The Common Good
September 2004

The Sabbath Sweet Spot

by Rose Marie Berger | September 2004

Don't 'whistle while you work'; just whistle because it makes you happy.

In the Northern hemisphere our summer is drawing to a close.

In the Northern hemisphere our summer is drawing to a close. We move into an autumn ruled by the pitch and yaw of the ship of state. All hands will be needed on deck to navigate the American experiment through the dangers that threaten it. But for a moment, we rest in that sweet spot between the summer solstice and the fall equinox.

Have you had moments of solitude this summer? Were there short periods when time stood still—when time flowed like a mountain rather than a stream? Was there a human face framed in golden light?

In Flannery O’Connor’s story The Violent Bear It Away, a character says, "Love cuts us like a cold wind, and the will of God is plain as winter. Where is the summer will of God? Where are the green seasons of God’s will? Where is the spring and summer of God’s will?" The solitude and sabbath that summer sometimes affords allows for a "green season" in our souls.

So much of the year is spent at top speed, with barely a human moment. At those points when we turn inward, too often it is for soul churning, self-judgment, desperation, or exhaustion. We bundle ourselves against the cold wind of God. When we stop to unwrap our outer garments "love cuts us." But in the summer of God’s will, we can rest, relax, be at ease. We can even be playful. Don’t "whistle while you work"; just whistle because it makes you happy.

IN AN INTERVIEW, pollster-to-the-political-stars Frank Luntz said that the most important issue for working women in a recent election season was time. Time for themselves. Time to do their jobs well. Time for their families and friends. Luntz sells his extensive research to politicians who want to tailor their message to the swing votes. But time has always been a religious issue.

"To set apart one day a week for freedom," wrote Rabbi Abraham Joshua Heschel, "a day on which we would not use the instruments which have been so easily turned into weapons of destruction, a day for being with ourselves, a day of detachment from the vulgar, of independence of external obligations…—is there any institution that holds out a greater hope for [human] progress than the Sabbath?"

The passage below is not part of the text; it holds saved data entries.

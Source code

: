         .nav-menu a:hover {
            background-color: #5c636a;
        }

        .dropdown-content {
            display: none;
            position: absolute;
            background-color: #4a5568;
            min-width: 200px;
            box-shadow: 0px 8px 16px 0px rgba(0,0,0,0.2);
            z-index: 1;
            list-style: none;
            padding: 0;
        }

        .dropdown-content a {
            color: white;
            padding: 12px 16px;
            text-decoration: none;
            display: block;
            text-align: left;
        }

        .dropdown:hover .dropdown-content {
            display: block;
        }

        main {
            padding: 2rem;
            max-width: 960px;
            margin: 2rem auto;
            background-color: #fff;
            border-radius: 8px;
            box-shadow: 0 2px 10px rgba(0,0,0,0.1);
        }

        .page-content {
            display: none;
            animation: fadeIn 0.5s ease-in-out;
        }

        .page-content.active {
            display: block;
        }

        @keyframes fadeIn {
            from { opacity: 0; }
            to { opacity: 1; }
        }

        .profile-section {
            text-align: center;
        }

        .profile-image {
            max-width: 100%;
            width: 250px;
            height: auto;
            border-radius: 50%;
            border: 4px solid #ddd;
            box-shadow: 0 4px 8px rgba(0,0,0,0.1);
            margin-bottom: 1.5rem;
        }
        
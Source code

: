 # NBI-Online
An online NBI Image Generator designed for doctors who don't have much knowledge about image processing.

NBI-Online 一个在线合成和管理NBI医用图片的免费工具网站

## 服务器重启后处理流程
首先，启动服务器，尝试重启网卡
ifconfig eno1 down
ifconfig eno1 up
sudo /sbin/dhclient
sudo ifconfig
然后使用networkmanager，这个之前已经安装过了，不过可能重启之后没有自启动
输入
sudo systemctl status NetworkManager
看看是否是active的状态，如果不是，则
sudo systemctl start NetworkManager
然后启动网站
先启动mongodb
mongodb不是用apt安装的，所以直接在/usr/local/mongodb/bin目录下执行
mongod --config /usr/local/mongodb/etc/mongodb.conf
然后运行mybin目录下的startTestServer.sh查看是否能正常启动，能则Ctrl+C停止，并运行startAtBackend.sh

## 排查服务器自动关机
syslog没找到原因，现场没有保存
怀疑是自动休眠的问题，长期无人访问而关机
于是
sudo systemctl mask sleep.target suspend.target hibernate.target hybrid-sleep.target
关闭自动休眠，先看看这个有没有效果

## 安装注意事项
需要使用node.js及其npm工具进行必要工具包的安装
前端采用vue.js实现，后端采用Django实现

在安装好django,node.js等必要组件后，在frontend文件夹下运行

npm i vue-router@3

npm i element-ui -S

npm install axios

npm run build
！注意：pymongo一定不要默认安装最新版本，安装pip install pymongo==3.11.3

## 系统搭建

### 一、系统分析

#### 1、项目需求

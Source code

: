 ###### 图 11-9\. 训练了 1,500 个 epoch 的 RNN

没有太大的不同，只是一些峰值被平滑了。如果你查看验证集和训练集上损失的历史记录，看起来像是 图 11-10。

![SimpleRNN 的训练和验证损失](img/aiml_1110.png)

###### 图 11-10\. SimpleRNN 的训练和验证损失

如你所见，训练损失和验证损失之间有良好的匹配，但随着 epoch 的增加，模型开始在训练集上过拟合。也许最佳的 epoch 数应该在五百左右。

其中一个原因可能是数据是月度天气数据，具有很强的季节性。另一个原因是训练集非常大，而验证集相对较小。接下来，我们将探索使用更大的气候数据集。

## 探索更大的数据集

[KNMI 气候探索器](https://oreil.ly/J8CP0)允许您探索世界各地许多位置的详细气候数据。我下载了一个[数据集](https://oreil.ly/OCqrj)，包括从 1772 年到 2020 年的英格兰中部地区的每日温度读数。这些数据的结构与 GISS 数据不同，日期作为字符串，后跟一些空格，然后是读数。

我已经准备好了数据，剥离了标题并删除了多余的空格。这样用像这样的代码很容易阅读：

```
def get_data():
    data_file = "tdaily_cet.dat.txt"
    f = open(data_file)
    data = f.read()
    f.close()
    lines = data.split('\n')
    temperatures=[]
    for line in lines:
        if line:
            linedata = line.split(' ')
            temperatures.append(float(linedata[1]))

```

It is keeping the Sabbath that breaks our chains of drudgery and spiritual ennui. It is Sundays, holy days, and "summer times" that prevent us from becoming servants to a system rather than friends with a living God. We don’t call this economic system "slavery" any more because we have laws against the whips, coffles, and chains. But we are still shackled to jobs that don’t pay a living wage because it’s the only way to get even partial health care coverage. Service-sector jobs don’t allow people enough hours to secure benefits, forcing them to take three part-time jobs. "Professional class" jobs are increasing compulsory overtime.

The percentage of Americans who work nine hours of overtime a week is up 6 percent since 1976, according to Rabbi Arthur Waskow of the Free Time/Free People campaign. Americans work an estimated 70 hours more per year than the Japanese and 350 hours more than most Europeans.

HERE WE ARE in the sweet spot of summer. Have you rested? Have you played? Have you loved? What is necessary for you to have time to pray the psalms or sit at the foot of the cross?

I once rested in the center of the world. In central Bosnia there is a clear, serene lake fed by cold mountain runoff of the Rama River. Tito constructed the lake in 1968 as part of a hydroelectric project. Ten thousand people were displaced from the valley by the dam.

In the center of the lake there is a very small island. In the center of the island there is a picnic place with a fire pit and a hammock. One afternoon in July, I lay in the hammock, alone on the island, for hours. It was a place where time stood still and the world swirled on an axis of peace. Shabbat Shalom. Sabbath Peace.

Rose Marie Berger, an associate editor of Sojourners, is a Catholic peace activist and poet.